There is however an audience ranging from computer scientists engaged in this type of investigative work to, importantly, teachers at all levels of school and university education for whom the role of computation in understanding how machines can be made to do these things does not deny the ineffable qualities of human creativity. Indeed, a rather striking, if understated, observation throughout this book is how often practical human intervention is required to edit the output of the various systems described including GPTs.
All too often, and all too obviously, the stories that they produce cry out for an editorial hand, for a human to come along and improve it.

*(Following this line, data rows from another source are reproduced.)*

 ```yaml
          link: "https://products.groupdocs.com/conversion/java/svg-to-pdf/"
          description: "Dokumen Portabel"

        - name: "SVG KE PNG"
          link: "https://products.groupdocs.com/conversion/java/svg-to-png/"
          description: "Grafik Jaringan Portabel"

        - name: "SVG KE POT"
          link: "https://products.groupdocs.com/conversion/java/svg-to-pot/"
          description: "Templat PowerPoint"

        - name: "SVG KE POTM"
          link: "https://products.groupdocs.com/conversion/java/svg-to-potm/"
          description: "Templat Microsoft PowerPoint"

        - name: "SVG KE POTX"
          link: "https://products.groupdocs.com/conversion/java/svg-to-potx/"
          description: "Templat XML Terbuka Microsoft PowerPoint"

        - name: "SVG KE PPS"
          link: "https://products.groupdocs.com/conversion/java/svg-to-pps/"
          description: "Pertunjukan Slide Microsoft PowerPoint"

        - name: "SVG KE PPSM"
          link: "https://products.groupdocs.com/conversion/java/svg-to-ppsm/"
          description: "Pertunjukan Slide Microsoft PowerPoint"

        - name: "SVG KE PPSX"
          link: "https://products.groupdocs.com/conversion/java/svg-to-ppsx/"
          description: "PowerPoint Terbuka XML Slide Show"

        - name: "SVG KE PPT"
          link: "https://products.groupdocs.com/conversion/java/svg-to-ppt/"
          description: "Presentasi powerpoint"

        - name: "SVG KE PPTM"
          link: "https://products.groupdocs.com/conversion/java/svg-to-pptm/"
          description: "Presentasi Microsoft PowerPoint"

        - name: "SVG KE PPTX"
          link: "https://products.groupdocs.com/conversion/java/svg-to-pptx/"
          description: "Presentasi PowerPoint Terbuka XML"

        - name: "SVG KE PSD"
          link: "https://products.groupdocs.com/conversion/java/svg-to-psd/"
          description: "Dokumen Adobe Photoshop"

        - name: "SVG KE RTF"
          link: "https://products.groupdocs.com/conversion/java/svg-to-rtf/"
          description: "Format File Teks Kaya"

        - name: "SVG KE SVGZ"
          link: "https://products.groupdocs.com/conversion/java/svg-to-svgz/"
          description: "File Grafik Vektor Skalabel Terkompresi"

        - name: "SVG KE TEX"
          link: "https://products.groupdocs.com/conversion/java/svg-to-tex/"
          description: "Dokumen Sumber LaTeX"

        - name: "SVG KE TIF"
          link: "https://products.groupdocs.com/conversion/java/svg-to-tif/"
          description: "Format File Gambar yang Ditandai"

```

This weakness is a strength because the limitations of our computationally generated narrative models are difficult to hide. In contrast, tools such as GPT that rely on mathematically driven models of neural architecture may present a greater risk to human creativity because for the illusory finesse with which they produce refined grammatical texts may all too easily obscure underlying inaccuracies of fact or distorted moral and cultural values.